CYANA

From NESG Wiki
Jump to navigation Jump to search

Introduction

CYANA is a macromolecular structure calculation algorithm based on simulated annealing molecular dynamics calculations in torsional angle space, in contrast to Cartesian space [1,2].  Here the only degrees of freedom are torsion angles with covalent structure parameters kept fixed, thereby significantly decreasing the number of degrees of freedom in the calculation.

The lateest version of CYANA is 3.0, which is capable of handling orientational (i.e., RDC) constraints. You can find reference material, examples and tutorial at the CYANA 3.0 wiki.

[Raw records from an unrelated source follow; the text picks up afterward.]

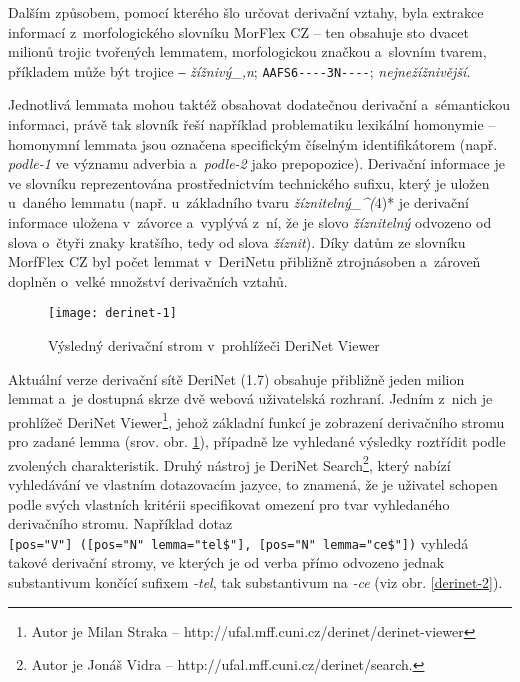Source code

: Dalším způsobem, pomocí kterého šlo určovat derivační vztahy, byla
extrakce informací z~morfologického slovníku MorFlex CZ -- ten obsahuje
sto dvacet milionů trojic tvořených lemmatem, morfologickou značkou
a~slovním tvarem, příkladem může být trojice ‒ \emph{žížnivý\_,n};
\texttt{AAFS6-\/-\/-\/-3N-\/-\/-\/-}; \emph{nejnežížnivější}.
\parencite{morflex}

Jednotlivá lemmata mohou taktéž obsahovat dodatečnou derivační
a~sémantickou informaci, právě tak slovník řeší například problematiku
lexikální homonymie -- homonymní lemmata jsou označena specifickým
číselným identifikátorem (např. \emph{podle-1} ve významu adverbia
a~\emph{podle-2} jako prepopozice). Derivační informace je ve slovníku
reprezentována prostřednictvím technického sufixu, který je uložen
u~daného lemmatu (např. u~základního tvaru \emph{žíznitelný\_\^{}(}4)* je
derivační informace uložena v~závorce a~vyplývá z~ní, že je slovo
\emph{žíznitelný} odvozeno od slova o~čtyři znaky kratšího, tedy od
slova \emph{žíznit}). Díky datům ze slovníku MorfFlex CZ byl počet
lemmat v~DeriNetu přibližně ztrojnásoben a~zároveň doplněn o~velké
množství derivačních vztahů.~\parencite{sevcikova16}

\begin{figure}[ht]   
    \centering
    \texttt{[image: derinet-1]}  
    \caption{Výsledný derivační strom v~prohlížeči DeriNet Viewer~\parencite{derinet}}
    \label{derinet-1}
 \end{figure}

Aktuální verze derivační sítě DeriNet (1.7) obsahuje přibližně jeden
milion lemmat a~je dostupná skrze dvě webová uživatelská rozhraní.
Jedním z~nich je prohlížeč DeriNet
Viewer\footnote{Autor je Milan Straka -- http://ufal.mff.cuni.cz/derinet/derinet-viewer},
jehož základní funkcí je zobrazení derivačního stromu pro zadané lemma
(srov. obr. \ref{derinet-1}), případně lze vyhledané výsledky roztřídit
podle zvolených charakteristik. Druhý nástroj je DeriNet
Search\footnote{Autor je Jonáš Vidra -- http://ufal.mff.cuni.cz/derinet/search.},
který nabízí vyhledávání ve vlastním dotazovacím jazyce, to znamená, že
je uživatel schopen podle svých vlastních kritérii specifikovat omezení
pro tvar vyhledaného derivačního stromu. Například dotaz
\texttt{{[}pos="V"{]}\ ({[}pos="N"\ lemma="tel\$"{]},\ {[}pos="N"\ lemma="ce\$"{]})}
vyhledá takové derivační stromy, ve kterých je od verba přímo odvozeno
jednak substantivum končící sufixem \emph{-tel}, tak substantivum na
\emph{-ce} (viz obr. \ref{derinet-2}).~\parencite{derinet-cz}

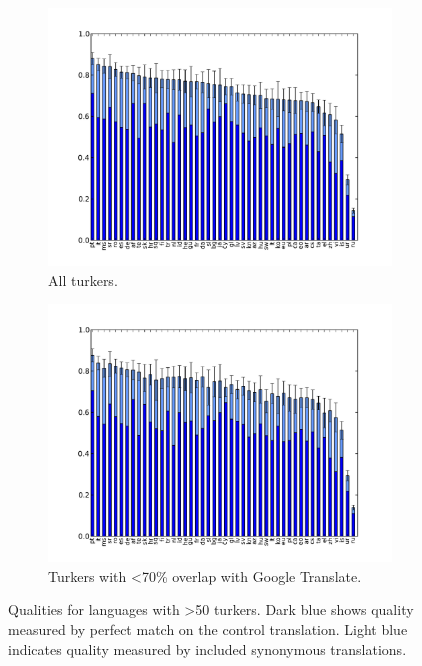 \documentclass[11pt]{article}
\begin{document}
\begin{figure}
\centering
\begin{subfigure}[b]{1\linewidth}
\includegraphics[width=\textwidth]{figures/quality-all.pdf}
\caption{All turkers.}                
\label{quality-all}
\end{subfigure}
\begin{subfigure}[b]{1\linewidth}
\includegraphics[width=\textwidth]{figures/quality-filtered.pdf}
\caption{Turkers with \textless 70\% overlap with Google Translate.}
\label{quality-filtered}
\end{subfigure}
\caption{Qualities for languages with \textgreater 50 turkers. Dark blue shows quality measured by perfect match on the control translation. Light blue indicates quality measured by included synonymous translations.}\label{qual}
\end{figure}
\end{document}
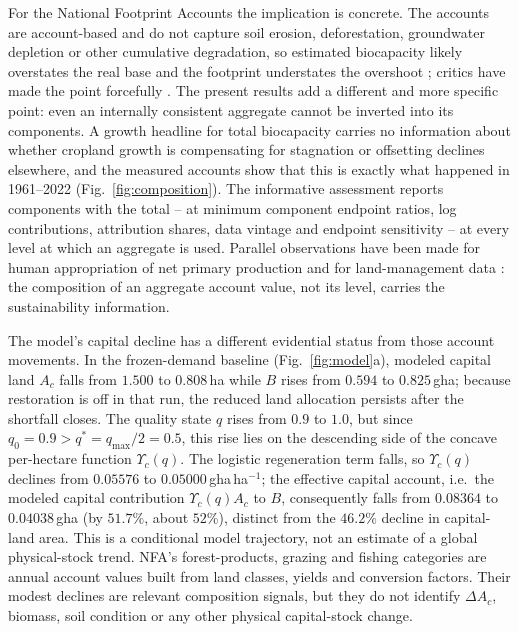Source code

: \documentclass[preprint,12pt,authoryear]{elsarticle}
\newcommand{\Ups}{\Upsilon_c}
\begin{document}
For the National Footprint Accounts the implication is concrete. The accounts are account-based and do not capture soil erosion, deforestation, groundwater depletion or other cumulative degradation, so estimated biocapacity likely overstates the real base and the footprint understates the overshoot \citep{Wackernagel2002,Borucke2013}; critics have made the point forcefully \citep{Blomqvist2013,GiampietroSaltelli2014,Galli2016,vdBerghGrazi2015}. The present results add a different and more specific point: even an internally consistent aggregate cannot be inverted into its components. A growth headline for total biocapacity carries no information about whether cropland growth is compensating for stagnation or offsetting declines elsewhere, and the measured accounts show that this is exactly what happened in 1961--2022 (Fig.~\ref{fig:composition}). The informative assessment reports components with the total -- at minimum component endpoint ratios, log contributions, attribution shares, data vintage and endpoint sensitivity -- at every level at which an aggregate is used. Parallel observations have been made for human appropriation of net primary production and for land-management data \citep{Haberl2007,Krausmann2013,Erb2017,Carvalhais2014}: the composition of an aggregate account value, not its level, carries the sustainability information.

The model's capital decline has a different evidential status from those account movements. In the frozen-demand baseline (Fig.~\ref{fig:model}a), modeled capital land $A_c$ falls from $1.500$ to $0.808$\,ha while $B$ rises from $0.594$ to $0.825$\,gha; because restoration is off in that run, the reduced land allocation persists after the shortfall closes. The quality state $q$ rises from $0.9$ to $1.0$, but since $q_0=0.9>q^*=q_{\max}/2=0.5$, this rise lies on the descending side of the concave per-hectare function $\Ups(q)$. The logistic regeneration term falls, so $\Ups(q)$ declines from $0.05576$ to $0.05000$\,gha\,ha$^{-1}$; the effective capital account, i.e.\ the modeled capital contribution $\Ups(q)A_c$ to $B$, consequently falls from $0.08364$ to $0.04038$\,gha (by $51.7\%$, about $52\%$), distinct from the $46.2\%$ decline in capital-land area. This is a conditional model trajectory, not an estimate of a global physical-stock trend. NFA's forest-products, grazing and fishing categories are annual account values built from land classes, yields and conversion factors. Their modest declines are relevant composition signals, but they do not identify $\Delta A_c$, biomass, soil condition or any other physical capital-stock change.
\end{document}
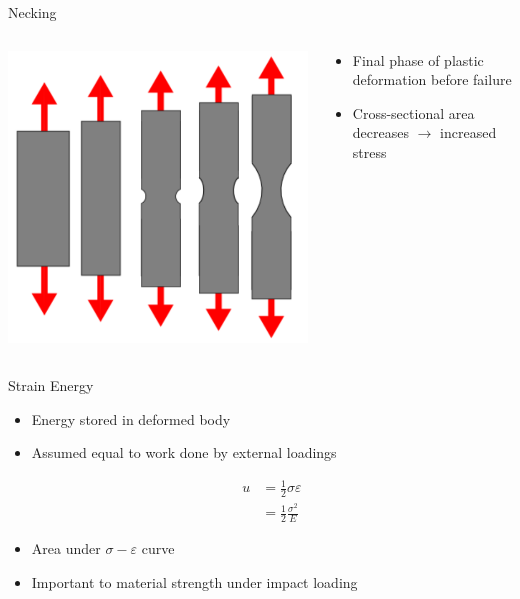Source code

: \documentclass[10pt, svgnames]{beamer}
\begin{document}
\begin{frame}[label={sec:org0de069b}]{Necking}
\begin{columns}
\begin{column}{0.5\columnwidth}
\begin{center}
\includegraphics[width=.9\linewidth]{pictures/necking.png}
\end{center}
\end{column}

\begin{column}{0.5\columnwidth}
\begin{itemize}
\item Final phase of plastic deformation before failure

\item Cross-sectional area decreases \(\rightarrow\) increased stress
\end{itemize}
\end{column}
\end{columns}
\end{frame}

\begin{frame}[label={sec:org47641b5}]{Strain Energy}
\begin{itemize}
\item Energy stored in deformed body

\item Assumed equal to work done by external loadings

\begin{align*}
  u &= \frac{1}{2}\sigma\varepsilon \\
    &= \frac{1}{2}\frac{\sigma^2}{E}
\end{align*}

\item Area under \(\sigma-\varepsilon\) curve

\item Important to material strength under impact loading
\end{itemize}
\end{frame}
\end{document}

Below we provide a more detailed description of input files and protocols as used in the NESG.


CYANA 2.1

Residue Library

CYANA versions 2.0 and later use a new residue library ~/lib/cyana.lib. The description of its file format can be found here: Residue_library_file It is loaded by the cyanalib command. For backwards compatibility the old DYANA residue library dyana.lib is provided (loaded with dyanalib, of course).

The main difference is larger van der Waals radii in the newer library. This will give you a larger target function than DYANA, but also better clash scores.

The new library no longer includes separate entries for neutral and charged arginine, lysine, histidine, aspartic and glutamic acid. The new ARG, LYS, ASP and GLU entries in cyana.lib correspond to ARG+, LYS+, ASP- and GLU- entries in dyana.lib. The HIS residue in cyana.lib is a delta-protonated neutral species. The charged (HIS+) and epsilon-protonated neutral (HIST) residues are included in the special.lib residue library.

Atom Nomenclature

Atom nomenclature was made compatible with BMRB standard. The deviations from XEASY/DYANA conventions are: HN <-> H, HA1 <-> HA2 and HA2 <-> HA3 for GLY.

There a is macro translate.cya, which is used to convert input to different formats. For example, to read files with DYANA nomenclature, enter translate dyana. To switch back to CYANA 2.1 convention type translate off.


Pseudoatom Treatment

Pseudoatom handling is switched by setting pseudo=x, where x is 0, 1, 2, or 3.

With pseudo=0, the default setting, coordinate files *.cor and *.pdb do not contain pseudoatoms. They are calculated implicitly on the run.

Setting pseudo=1 restores the old DYANA behavior with explicit pseudoatoms.

Setting pseudo=2 switches to simplified pseudoatom names, such as HB instead of QB, HD1 instead of QD1, and HD instead of QQD of Leu. This is the setting to be used when reading chemical shifts from CARA. Coordinate files will contain explicit pseudoatoms, as with pseudo=1

Setting pseudo=3 allows X-Plor/CNS pseudoatom names, like HX* instead of QX. For some reason using translate xplor is not enough to do the conversion for all the atoms.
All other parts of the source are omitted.